В день представления водевиля Грибоедов обедал у меня с некоторыми приятелями моими. В числе их был и Денис Давыдов. "А что, – спросил он Грибоедова, – признайся: сердце у тебя немножко екает в ожидании представления?" – "Так мало ёкает, – отвечал отрывисто Грибоедов, – что даже я и не "поеду в театр". Так он и сделал. Мы отправились без него и заняли литерную ложу во втором ярусе. Оттуда мог я следовать за постепенным падением пьесы. Со всем тем, по окончании, раздалось в партере несколько голосов, вызывавших автора. Я, разумеется, не вышел. Актер явился на сцену и донес публике, что авторов два, но что ни одного из них нет в театре. Давали ли водевиль после первого представления, – сказать не могу [11] и до нынешнего случая ничего не слыхал о нем.
В разбираемой статье (стр. 252) говорится, что пьеса никогда не была напечатана, "хотя издание ее было бы в высшей степени любопытно", но нельзя приступить к тому без согласия моего.
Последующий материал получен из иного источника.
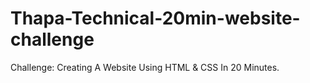 # Thapa-Technical-20min-website-challenge
Challenge: Creating A Website Using HTML &amp; CSS In 20 Minutes.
Не полагаю, чтобы это произведение Грибоедова могло послужить приращением к славе его и к пользе нашего репертуара. Но во всяком случае, что до меня относится, предоставляю этот водевиль в полное распоряжение желающих потребителей.
Еще одно замечание, хотя по предмету постороннему. На странице 235 приводится известная эпиграмма на Карамзина:
Послушайте, я вам скажу про старину,
Про Игоря и про его жену...
и проч., —
и приписывается она Грибоедову. В заграничных изданиях печатается она под именем Пушкина – и, кажется, правильно [12]. В ней выдается почерк Пушкина, а не Грибоедова, которого стихи, за исключением многих удачных и блестящих стихов в "Горе от ума", вообще грубоваты и тяжеловаты. При всем своем уважении и нежной преданности к Карамзину Пушкин мог легко написать эту шалость; она, вероятно, заставила бы усмехнуться самого Карамзина. В лета бурной молодости Пушкин не раз бывал увлекаем то в одну, то в другую сторону разнородными потоками обстоятельств, соблазнов и влияний, литературных и других.